Since considerable data transfer between the GPUs might be needed, we want to make use of CUDA 4.0 capabilities for multi GPU programming.
Apart from speed, also the software maintanance and transparent programming of multiple GPUs is crucial.
For a PC with 2 GPUs we don not see a problem.
However we have now been offered the possibility to configure/buy a system supporting upto 8 Tesla GPUs.
As far as I understand (I am by no means a hardware expert) the system basicall consists of multiple mainboards which are intelligently coupled and I know that such multi-processor systems are around.
Does anyone have experience with such systems, possibly with using multiple GPUs on them ?
Can I expect/hope that CUDA 4.0 will support more than 2 GPUs on such a system transparently (GPU-GPU data transfer, global address space etc.) ?
Or are there pitfalls/limitations to be expected in principle ?
I’m running a system with three Fermi GPUs. Those are regular GeForce GPUs, not Teslas.
If I were you, I would ask myself a question: are the CPU and other devices (memory, disk, etc) in this multi-GPU rig going to be fast enough to keep so many GPUs busy?

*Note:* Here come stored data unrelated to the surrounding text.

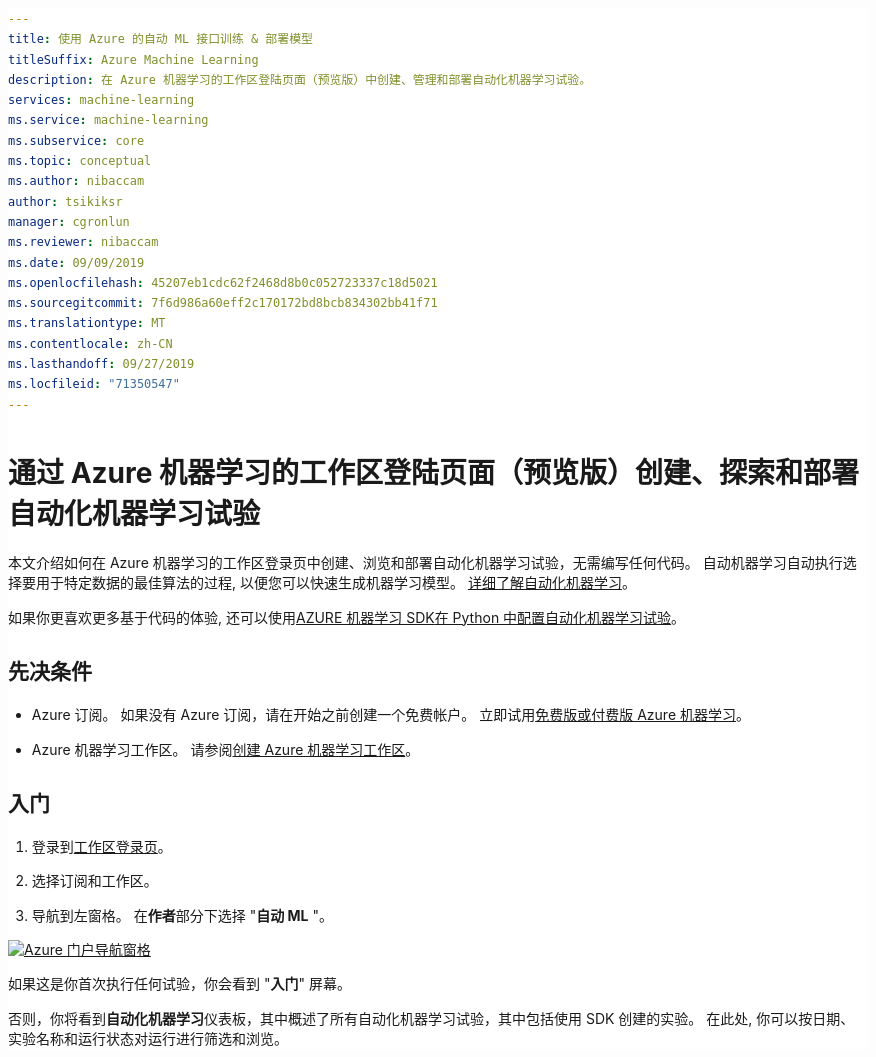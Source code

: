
 ```yaml
---
title: 使用 Azure 的自动 ML 接口训练 & 部署模型
titleSuffix: Azure Machine Learning
description: 在 Azure 机器学习的工作区登陆页面（预览版）中创建、管理和部署自动化机器学习试验。
services: machine-learning
ms.service: machine-learning
ms.subservice: core
ms.topic: conceptual
ms.author: nibaccam
author: tsikiksr
manager: cgronlun
ms.reviewer: nibaccam
ms.date: 09/09/2019
ms.openlocfilehash: 45207eb1cdc62f2468d8b0c052723337c18d5021
ms.sourcegitcommit: 7f6d986a60eff2c170172bd8bcb834302bb41f71
ms.translationtype: MT
ms.contentlocale: zh-CN
ms.lasthandoff: 09/27/2019
ms.locfileid: "71350547"
---
```

# <a name="create-explore-and-deploy-automated-machine-learning-experiments-with-azure-machine-learnings-workspace-landing-page-preview"></a>通过 Azure 机器学习的工作区登陆页面（预览版）创建、探索和部署自动化机器学习试验

 本文介绍如何在 Azure 机器学习的工作区登录页中创建、浏览和部署自动化机器学习试验，无需编写任何代码。 自动机器学习自动执行选择要用于特定数据的最佳算法的过程, 以便您可以快速生成机器学习模型。 [详细了解自动化机器学习](concept-automated-ml.md)。

 如果你更喜欢更多基于代码的体验, 还可以使用[AZURE 机器学习 SDK](https://docs.microsoft.com/python/api/overview/azure/ml/intro?view=azure-ml-py)[在 Python 中配置自动化机器学习试验](how-to-configure-auto-train.md)。

## <a name="prerequisites"></a>先决条件

* Azure 订阅。 如果没有 Azure 订阅，请在开始之前创建一个免费帐户。 立即试用[免费版或付费版 Azure 机器学习](https://aka.ms/AMLFree)。

* Azure 机器学习工作区。 请参阅[创建 Azure 机器学习工作区](how-to-manage-workspace.md)。

## <a name="get-started"></a>入门

1. 登录到[工作区登录页](https://ml.azure.com/workspaceportal/)。 

1. 选择订阅和工作区。 

1. 导航到左窗格。 在**作者**部分下选择 "**自动 ML** "。

[![Azure 门户导航窗格](media/how-to-create-portal-experiments/nav-pane.png)](media/how-to-create-portal-experiments/nav-pane-expanded.png)

 如果这是你首次执行任何试验，你会看到 "**入门**" 屏幕。 

否则，你将看到**自动化机器学习**仪表板，其中概述了所有自动化机器学习试验，其中包括使用 SDK 创建的实验。 在此处, 你可以按日期、实验名称和运行状态对运行进行筛选和浏览。
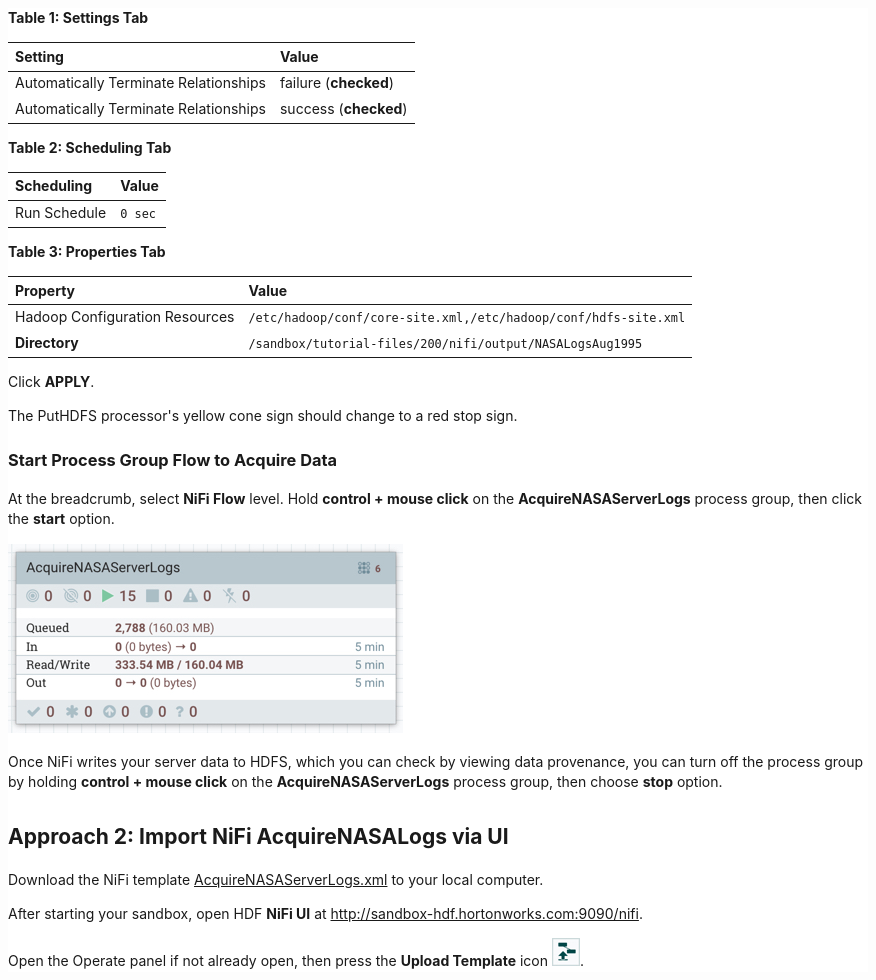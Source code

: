 **Table 1: Settings Tab**

| Setting | Value     |
| :------------- | :------------- |
| Automatically Terminate Relationships | failure (**checked**) |
| Automatically Terminate Relationships | success (**checked**) |

**Table 2: Scheduling Tab**

| Scheduling     | Value     |
| :------------- | :------------- |
| Run Schedule       | `0 sec`       |

**Table 3: Properties Tab**

| Property     | Value     |
| :------------| :---------|
| Hadoop Configuration Resources  | `/etc/hadoop/conf/core-site.xml,/etc/hadoop/conf/hdfs-site.xml` |
| **Directory**  | `/sandbox/tutorial-files/200/nifi/output/NASALogsAug1995` |

Click **APPLY**.

The PutHDFS processor's yellow cone sign should change to a red stop sign.

### Start Process Group Flow to Acquire Data

At the breadcrumb, select **NiFi Flow** level. Hold **control + mouse click** on the **AcquireNASAServerLogs** process group, then click the **start** option.

![started_acquirenasaserverlogs_pg](assets/images/acquire-nasa-log-data/started_acquirenasaserverlogs_pg.jpg)

Once NiFi writes your server data to HDFS, which you can check by viewing data provenance, you can turn off the process group by holding **control + mouse click** on the **AcquireNASAServerLogs** process group, then choose **stop** option.

## Approach 2: Import NiFi AcquireNASALogs via UI

Download the NiFi template [AcquireNASAServerLogs.xml](application/development/nifi-template/AcquireNASAServerLogs.xml) to your local computer.

After starting your sandbox, open HDF **NiFi UI** at http://sandbox-hdf.hortonworks.com:9090/nifi.

Open the Operate panel if not already open, then press the **Upload Template** icon ![upload](assets/images/acquire-nasa-log-data/upload.jpg).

In other words, given your particular application, what do you expect to be the bottleneck in this multi-GPU monster, the GPUs or some other parts of the system? This question is not really of great importance, if you’re utilizing low-cost GPU hardware, but given that you’re using expensive GPUs, it might be cheaper to invest in an extra box and keep the Teslas running full time, rather than saving money on the box and observing the GPUs sitting and waiting for the CPU, memory, or something else. For example, when running my application, my quad-core, hyper-threaded Intel CPU is 40% busy on the average serving the tasks to only three GPUs, and I consider my code to be heavy on the GPU, light on the CPU.
Reliability might be another important consideration. If you chose to build two 8-GPU machines, but only load 4-GPUs into each of them, then your system is redundant: if one of your motherboard burns, then you quickly switch all the GPUs onto the remaining motherboard and start working on fixing that broken box, while keeping all your Teslas in service.
This question becomes only harder, if you’re a development shop. In that case your future application might have unexpected, CPU-related bottlenecks.